Conversely, the Rankine cycle shows:

• Vertical lines for isentropic processes (compression by pump and expansion by turbine).
• Almost horizontal lines during heat addition and rejection because of the phase change from liquid to steam (constant temperature but changing entropy).

A well-crafted T-s diagram is crucial for comparing and understanding different thermodynamic processes and cycles.

Phase Change

Phase change describes the transition between different states of matter, such as from liquid to gas or vice versa.

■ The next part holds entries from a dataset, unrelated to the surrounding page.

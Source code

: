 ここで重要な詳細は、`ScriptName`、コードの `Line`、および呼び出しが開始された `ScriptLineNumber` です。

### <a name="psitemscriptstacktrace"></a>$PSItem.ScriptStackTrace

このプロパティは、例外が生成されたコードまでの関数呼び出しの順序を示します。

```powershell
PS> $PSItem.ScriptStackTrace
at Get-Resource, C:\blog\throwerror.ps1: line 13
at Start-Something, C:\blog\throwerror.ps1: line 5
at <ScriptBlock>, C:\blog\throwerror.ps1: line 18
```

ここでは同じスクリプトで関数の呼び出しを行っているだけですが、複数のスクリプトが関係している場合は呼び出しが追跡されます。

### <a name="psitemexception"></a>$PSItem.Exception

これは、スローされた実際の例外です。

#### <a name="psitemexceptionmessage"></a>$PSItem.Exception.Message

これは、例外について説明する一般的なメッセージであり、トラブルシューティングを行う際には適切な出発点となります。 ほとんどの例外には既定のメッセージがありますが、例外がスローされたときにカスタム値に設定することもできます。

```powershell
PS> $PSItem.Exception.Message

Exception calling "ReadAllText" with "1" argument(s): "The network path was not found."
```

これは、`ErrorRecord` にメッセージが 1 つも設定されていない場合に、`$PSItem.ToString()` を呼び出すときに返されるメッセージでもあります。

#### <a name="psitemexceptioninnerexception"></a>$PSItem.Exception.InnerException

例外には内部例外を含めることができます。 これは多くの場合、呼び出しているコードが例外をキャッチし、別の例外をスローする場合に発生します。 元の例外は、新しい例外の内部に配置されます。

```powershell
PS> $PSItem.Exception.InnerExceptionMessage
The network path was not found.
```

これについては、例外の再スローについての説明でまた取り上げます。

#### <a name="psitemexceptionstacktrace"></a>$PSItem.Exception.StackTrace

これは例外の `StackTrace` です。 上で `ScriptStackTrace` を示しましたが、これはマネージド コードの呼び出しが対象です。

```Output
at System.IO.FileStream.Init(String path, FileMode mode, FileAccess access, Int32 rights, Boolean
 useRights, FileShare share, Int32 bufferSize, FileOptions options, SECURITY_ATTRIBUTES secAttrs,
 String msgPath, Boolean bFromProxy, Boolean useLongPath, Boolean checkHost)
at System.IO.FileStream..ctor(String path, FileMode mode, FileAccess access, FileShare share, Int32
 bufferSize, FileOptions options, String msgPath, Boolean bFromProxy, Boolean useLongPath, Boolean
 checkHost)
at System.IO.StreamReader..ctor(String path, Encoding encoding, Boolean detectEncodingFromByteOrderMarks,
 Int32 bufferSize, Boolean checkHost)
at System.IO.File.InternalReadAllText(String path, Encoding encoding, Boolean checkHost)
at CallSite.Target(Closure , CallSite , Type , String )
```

This concept is particularly important in the Rankine cycle where water undergoes phase changes:

• From liquid to steam in the boiler (isobaric heat addition).
• From steam back to liquid in the condenser (isobaric heat rejection).

During these phases:

• Energy is absorbed or released, but the temperature remains constant, showing up as horizontal lines on the T-s diagram.

Unlike the Brayton cycle which deals with gases, the Rankine cycle's working fluid is often water, which undergoes significant phase changes. Understanding phase changes is essential because it highlights the energy required to convert materials into different states without temperature change, marking a key difference in how energy is managed within these cycles.